Gail Collins Talks Women’s Rights—And Wearing Slacks

One morning in the summer of 1960, Lois Rabinowitz went to traffic court to pay her boss’s speeding ticket wearing slacks and a blouse. “Do you appreciate you’re in a courtroom in slacks?” the judge screamed.

He sent her home and Lois’s husband paid the ticket, but not before the judge warned him to “clamp down a little or it’ll be too late.”

With this story, New York Times columnist Gail Collins launched a discussion of her book When Everything Changed: The Amazing Journey of American Women From 1960 to the Present Thursday at the LBJ Library and Museum.

“I’ve talked to a trillion women who were around in the 1960s, and all of them had a story about slacks,” Collins said. “This is significant because when you look at history, if there’s a certain costume society demands you wear, it usually means something about the way society views your role.”

Eliciting gasps, laughs, and knowing nods from the audience of women and men, young and old, Collins told stories from the 1960s of stewardesses required to weigh in every morning and the UT dental school dean who declared that women weren’t strong enough to pull teeth.

“Since the beginning of civilization, the pervasive notion was that women were weak and meant to stay at home,” Collins said. “That basically ended in this country in a 10-year period between 1964 and 1974. I found it so fascinating that it happened so quickly, so I tried to figure out why that happened.”

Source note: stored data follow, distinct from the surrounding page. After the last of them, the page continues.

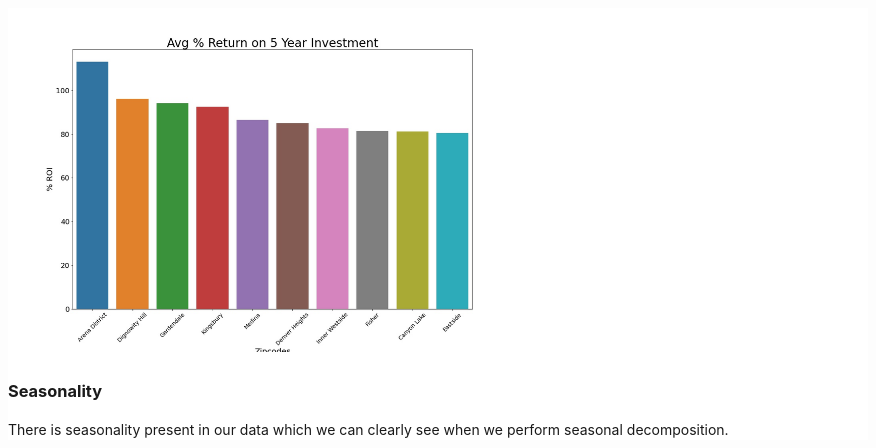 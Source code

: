 <img src = "./images/roi_5_year.jpeg" width=60%> <br />

### Seasonality

There is seasonality present in our data which we can clearly see when we perform seasonal decomposition.
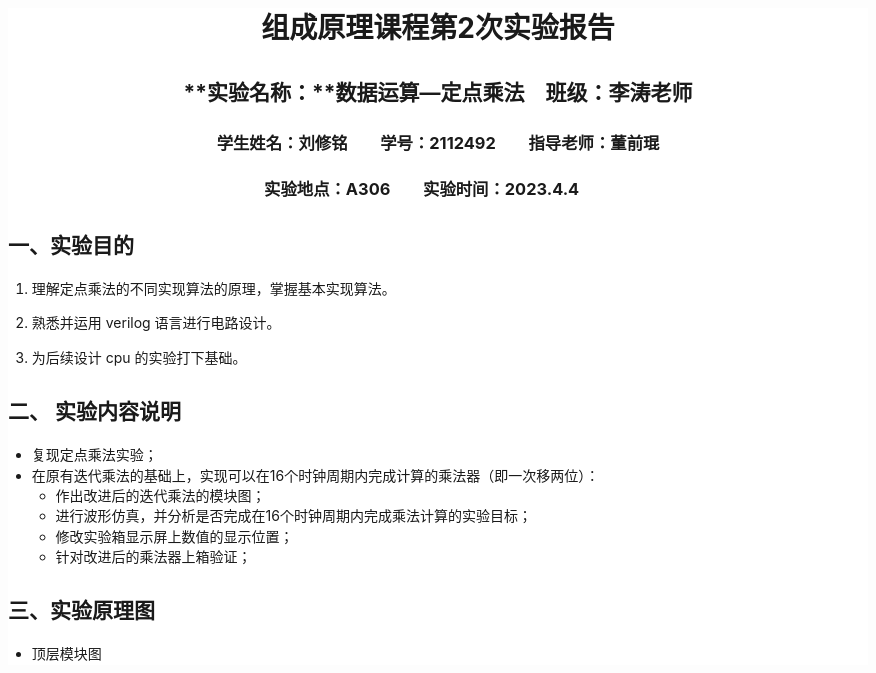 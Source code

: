 # <center>**组成原理课程第2次实验报告**</center>

## <center>**实验名称：**数据运算—定点乘法&emsp;班级：李涛老师</center>
### <center>**学生姓名：刘修铭&emsp;&emsp;学号：2112492&emsp;&emsp;指导老师：董前琨**</center>
### <center>**实验地点：A306&emsp;&emsp;实验时间：2023.4.4&emsp;&emsp;**</center>



## 一、实验目的

1. 理解定点乘法的不同实现算法的原理，掌握基本实现算法。 

2. 熟悉并运用 verilog 语言进行电路设计。 

3. 为后续设计 cpu 的实验打下基础。



## 二、 实验内容说明

* 复现定点乘法实验；
* 在原有迭代乘法的基础上，实现可以在16个时钟周期内完成计算的乘法器（即一次移两位）：
  * 作出改进后的迭代乘法的模块图；
  * 进行波形仿真，并分析是否完成在16个时钟周期内完成乘法计算的实验目标；
  * 修改实验箱显示屏上数值的显示位置；
  * 针对改进后的乘法器上箱验证；


## 三、实验原理图

* 顶层模块图
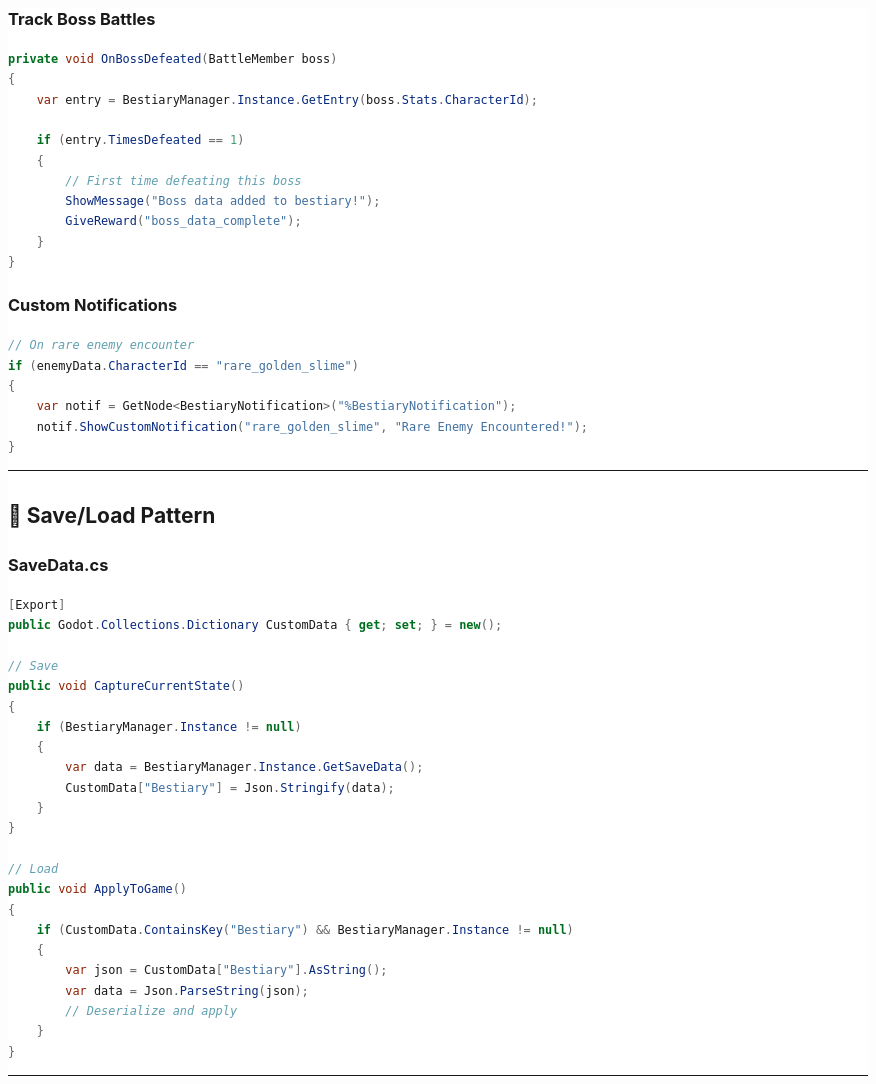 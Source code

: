### Track Boss Battles
```csharp
private void OnBossDefeated(BattleMember boss)
{
    var entry = BestiaryManager.Instance.GetEntry(boss.Stats.CharacterId);
    
    if (entry.TimesDefeated == 1)
    {
        // First time defeating this boss
        ShowMessage("Boss data added to bestiary!");
        GiveReward("boss_data_complete");
    }
}
```

### Custom Notifications
```csharp
// On rare enemy encounter
if (enemyData.CharacterId == "rare_golden_slime")
{
    var notif = GetNode<BestiaryNotification>("%BestiaryNotification");
    notif.ShowCustomNotification("rare_golden_slime", "Rare Enemy Encountered!");
}
```

---

## 💾 Save/Load Pattern

### SaveData.cs
```csharp
[Export]
public Godot.Collections.Dictionary CustomData { get; set; } = new();

// Save
public void CaptureCurrentState()
{
    if (BestiaryManager.Instance != null)
    {
        var data = BestiaryManager.Instance.GetSaveData();
        CustomData["Bestiary"] = Json.Stringify(data);
    }
}

// Load
public void ApplyToGame()
{
    if (CustomData.ContainsKey("Bestiary") && BestiaryManager.Instance != null)
    {
        var json = CustomData["Bestiary"].AsString();
        var data = Json.ParseString(json);
        // Deserialize and apply
    }
}
```

--- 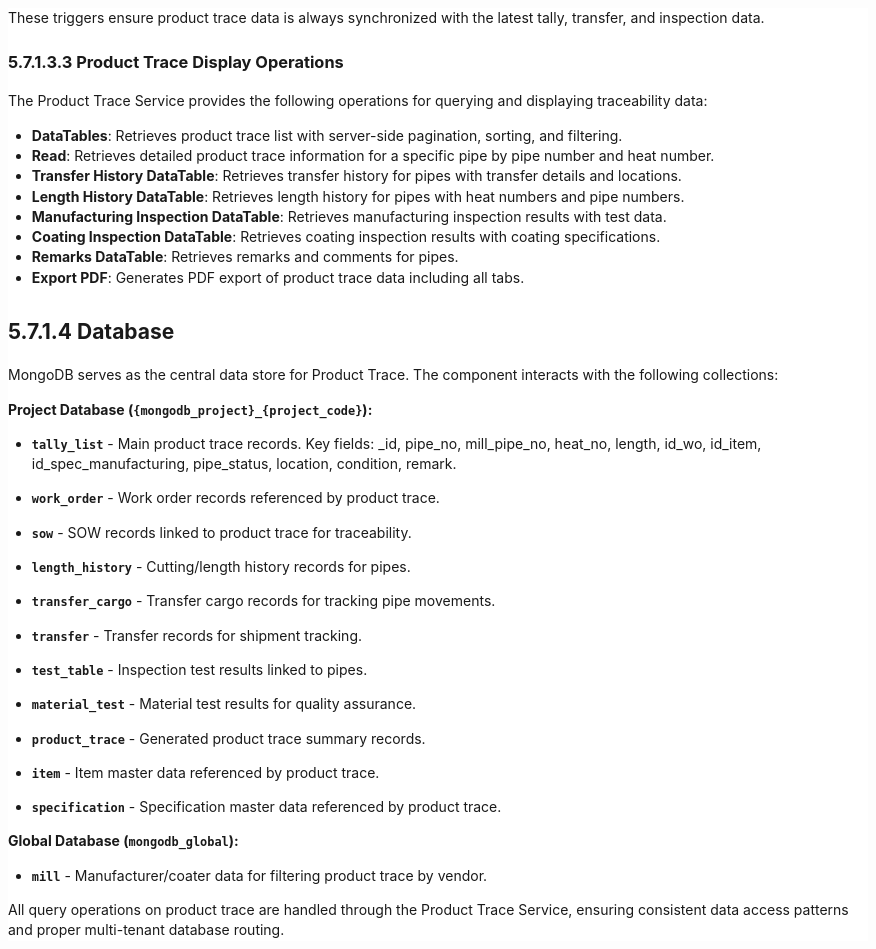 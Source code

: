 These triggers ensure product trace data is always synchronized with the latest tally, transfer, and inspection data.

### 5.7.1.3.3 Product Trace Display Operations

The Product Trace Service provides the following operations for querying and displaying traceability data:

- **DataTables**: Retrieves product trace list with server-side pagination, sorting, and filtering.
- **Read**: Retrieves detailed product trace information for a specific pipe by pipe number and heat number.
- **Transfer History DataTable**: Retrieves transfer history for pipes with transfer details and locations.
- **Length History DataTable**: Retrieves length history for pipes with heat numbers and pipe numbers.
- **Manufacturing Inspection DataTable**: Retrieves manufacturing inspection results with test data.
- **Coating Inspection DataTable**: Retrieves coating inspection results with coating specifications.
- **Remarks DataTable**: Retrieves remarks and comments for pipes.
- **Export PDF**: Generates PDF export of product trace data including all tabs.

## 5.7.1.4 Database

MongoDB serves as the central data store for Product Trace. The component interacts with the following collections:

**Project Database (`{mongodb_project}_{project_code}`):**

- **`tally_list`** - Main product trace records. Key fields: _id, pipe_no, mill_pipe_no, heat_no, length, id_wo, id_item, id_spec_manufacturing, pipe_status, location, condition, remark.

- **`work_order`** - Work order records referenced by product trace.

- **`sow`** - SOW records linked to product trace for traceability.

- **`length_history`** - Cutting/length history records for pipes.

- **`transfer_cargo`** - Transfer cargo records for tracking pipe movements.

- **`transfer`** - Transfer records for shipment tracking.

- **`test_table`** - Inspection test results linked to pipes.

- **`material_test`** - Material test results for quality assurance.

- **`product_trace`** - Generated product trace summary records.

- **`item`** - Item master data referenced by product trace.

- **`specification`** - Specification master data referenced by product trace.

**Global Database (`mongodb_global`):**

- **`mill`** - Manufacturer/coater data for filtering product trace by vendor.

All query operations on product trace are handled through the Product Trace Service, ensuring consistent data access patterns and proper multi-tenant database routing.
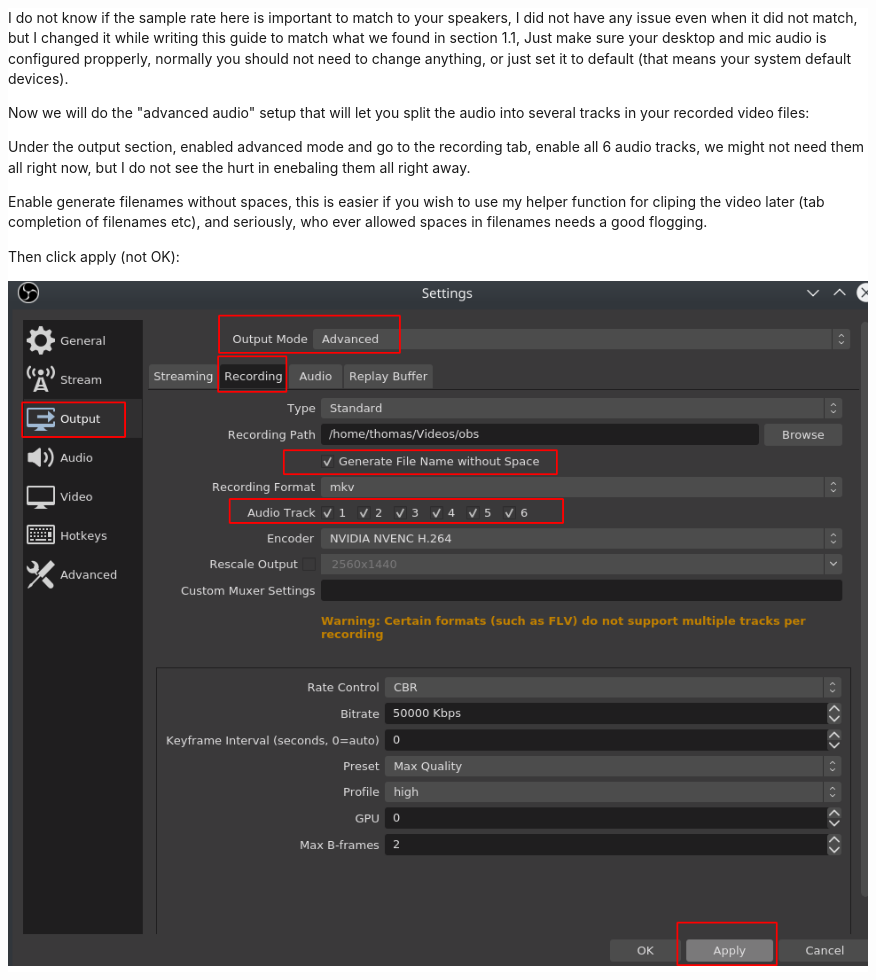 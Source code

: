 I do not know if the sample rate here is important to match to your speakers, I did not have any issue even when it did not match, but I changed it while writing this guide to match what we found in section 1.1, Just make sure your desktop and mic audio is configured propperly, normally you should not need to change anything, or just set it to default (that means your system default devices).

Now we will do the "advanced audio" setup that will let you split the audio into several tracks in your recorded video files:

Under the output section, enabled advanced mode and go to the recording tab, enable all 6 audio tracks, we might not need them all right now, but I do not see the hurt in enebaling them all right away.

Enable generate filenames without spaces, this is easier if you wish to use my helper function for cliping the video later (tab completion of filenames etc), and seriously, who ever allowed spaces in filenames needs a good flogging.

Then click apply (not OK):

![obs-settings-output-record-audio](media/obs-settings-output-record-audio.png)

Collins found that the civil rights movement was one reason because it made Americans sensitive to fairness. Another factor was the creation of the birth control pill in 1960. As soon as the pill became available, women’s applications to medical, law, and other professional schools skyrocketed.

The economy soared after World War II, and for a brief period, middle-class families could live comfortably on one salary. In the 1970s, with inflation, the recession, and the oil crisis, families couldn’t maintain their lifestyles on one income anymore, so the wives went to work.

“Then there was a moment in the 1980s when the average little girl in this country thought of her future both in terms of what guy she’d marry, but also what work she’d do to support her family,” Collins said. “That was actually the moment when everything changed because in this country, unless you have an economic role, you have no power.”

Collins, who in 2001 became the first woman editor of the New York Times editorial page, said that she’s often asked about what she’s suffered in her career.

“The truth is that I didn’t suffer,” Collins said. “There were women who came through the door one second ahead of me who filed all the petitions, went to court, made nuisances of themselves, won the battle, and they didn’t get the rewards because they were a pain in the neck. I know many of these women, and they’re not bitter. They’re so proud of what’s happened and all the achievements that came after them. To me, that’s the definition of a great heart.”

Though half the workforce is women and most college students are women today, Collins said, the question of who is taking care of the kids remains to be answered. “I’m absolutely convinced that the gender gaps we still see are mostly driven by the difficulty of figuring out how to balance a very intensive career with family.”

Collins said she doesn’t think this problem will be resolved in her lifetime, though she does believe a woman will be elected president in that time.

“I want to leave you with this thought,” Collins concluded. “This entire sex was regarded as inferior for the entire history of the world, and it changed in my lifetime and it changed for the younger women here to go out and do things that are unprecedented in the history of civilization. It is so amazing. It knocks me out every time I think about it.”